After this was the praetorship, the first office which came with imperium. Initially there may have just been one praetor; by the 240s there are two (what will become the praetor urbanus and the praetor peregrinus). In 227 the number increases to four, with the two new praetors created to handle administration in Sicily, Sardinia and Corsica. That number then increases to six in 198/7, with the added praetors generally being sent to Spain. Finally Sulla raises the number to eight in 81 BC. The minimum age seems to have been 39 for this office.

Finally comes the consulship, the chief magistrate of the Roman Republic, who also carried imperium but of a superior sort to the praetors. There were always two consuls and their number was never augmented. For our period (pre-Sulla) the consuls led Rome’s primary field armies and were also the movers of major legislation. Achieving the consulship was the goal of every Roman embarking on a political career. This is the only office that gets “repeats”.
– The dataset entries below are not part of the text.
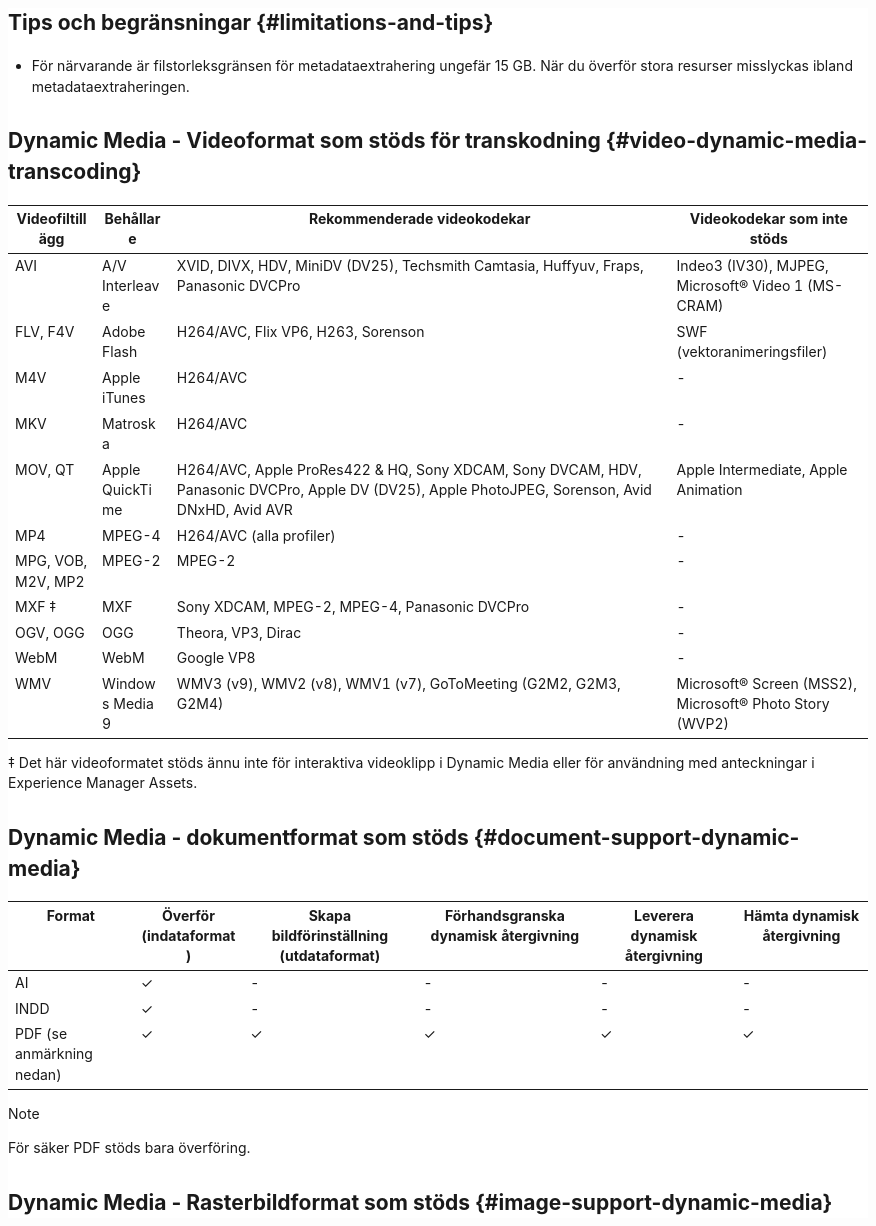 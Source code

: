 ## Tips och begränsningar {#limitations-and-tips}

* För närvarande är filstorleksgränsen för metadataextrahering ungefär 15 GB. När du överför stora resurser misslyckas ibland metadataextraheringen.

## Dynamic Media - Videoformat som stöds för transkodning {#video-dynamic-media-transcoding}

| Videofiltillägg | Behållare | Rekommenderade videokodekar | Videokodekar som inte stöds |
| --- | --- | --- | --- |
| AVI | A/V Interleave | XVID, DIVX, HDV, MiniDV (DV25), Techsmith Camtasia, Huffyuv, Fraps, Panasonic DVCPro | Indeo3 (IV30), MJPEG, Microsoft® Video 1 (MS-CRAM) |
| FLV, F4V | Adobe Flash | H264/AVC, Flix VP6, H263, Sorenson | SWF (vektoranimeringsfiler) |
| M4V | Apple iTunes | H264/AVC | - |
| MKV | Matroska | H264/AVC | - |
| MOV, QT | Apple QuickTime | H264/AVC, Apple ProRes422 &amp; HQ, Sony XDCAM, Sony DVCAM, HDV, Panasonic DVCPro, Apple DV (DV25), Apple PhotoJPEG, Sorenson, Avid DNxHD, Avid AVR | Apple Intermediate, Apple Animation |
| MP4 | MPEG-4 | H264/AVC (alla profiler) | - |
| MPG, VOB, M2V, MP2 | MPEG-2 | MPEG-2 | - |
| MXF ‡ | MXF | Sony XDCAM, MPEG-2, MPEG-4, Panasonic DVCPro | - |
| OGV, OGG | OGG | Theora, VP3, Dirac | - |
| WebM | WebM | Google VP8 | - |
| WMV | Windows Media 9 | WMV3 (v9), WMV2 (v8), WMV1 (v7), GoToMeeting (G2M2, G2M3, G2M4) | Microsoft® Screen (MSS2), Microsoft® Photo Story (WVP2) |

‡ Det här videoformatet stöds ännu inte för interaktiva videoklipp i Dynamic Media eller för användning med anteckningar i Experience Manager Assets.

## Dynamic Media - dokumentformat som stöds {#document-support-dynamic-media}

| Format | Överför (indataformat) | Skapa bildförinställning (utdataformat) | Förhandsgranska dynamisk återgivning | Leverera dynamisk återgivning | Hämta dynamisk återgivning |
| ------ | --------------------- | ----------------------------------- | ------------------------- | ------------------------- | -------------------------- |
| AI | ✓ | - | - | - | - |
| INDD | ✓ | - | - | - | - |
| PDF (se anmärkning nedan) | ✓ | ✓ | ✓ | ✓ | ✓ |

>[!NOTE]
>
>För säker PDF stöds bara överföring.

## Dynamic Media - Rasterbildformat som stöds {#image-support-dynamic-media}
Finally there is one office after the cursus honorum and that is the censorship. Two are elected every five years for an 18 month term in which they carry out the census. Election to the censorship generally goes to senior former-consuls and is one way to mark a particularly successful political career. That said, Romans tend to dream about the consulship, not the censorship and if you had a choice between being censor once or holding the consulship two or three times, the latter was more prestigious.

With the offices now laid out, we’ll go through them in rough ascending sequence. Today we’ll look at the military tribunes, the quaestors and the aediles; next week we’ll talk about imperium and the regular offices that carry it (consuls, praetors and pro-magistrates). Then, the week after that, we’ll look at at two offices with odd powers (tribunes of the plebs and censors), along with minor magistrates. Finally, there’s another irregular office, that of dictator, which we have already discussed! So you can go read about it there!

One thing I want to note at the outset is the “elimination contest” structure of the cursus honorum. To take the situation as it stands from 197 to 82, there are dozens and dozens of military tribunes, but just eight quaestors and just six praetors and then just two consuls. At each stage there was thus likely to be increasingly stiff competition to move forward. To achieve an office in the first year of eligibility (in suo anno, “in his own year”) was a major achievement; many aspiring politicians might require multiple attempts to win elections. But of course these are all annual offices, so someone trying again for the second or third time for the consulship is now also competing against multiple years of other failed aspirants plus this new year’s candidates in suo anno. We’ll come back to the implications of this at the end but I wanted to note it at the outset that even given the relatively small(ish) size of Rome’s aristocracy, these offices are fiercely competitive as one gets higher up.

Bret Devereaux, “Collections: How to Roman Republic 101, Part IIIa: Starting Down the Path of Honors”, A Collection of Unmitigated Pedantry, 2023-08-11.


    1. See Lintott, op. cit. 104-5, n. 47.

    2. These dates and numbers, by the by, follows F.P. Polo and A.D. Fernández, The Quaestorship in the Roman Republic (2019).

    3. If you are wondering about how anyone can manage to hold the office before 27, given ten years of military service and 17 being the age when Roman conscription starts, well, we don’t really know either. The best supposition is that some promising young aristocrats seem to have started their military service early, perhaps in the retinues (the cohors amicorum) of their influential relatives. Tiberius Gracchus at 25 is the youngest quaestor we know of, but he’s in the army by at most age 16 with Scipio Aemilianus at Carthage in 146.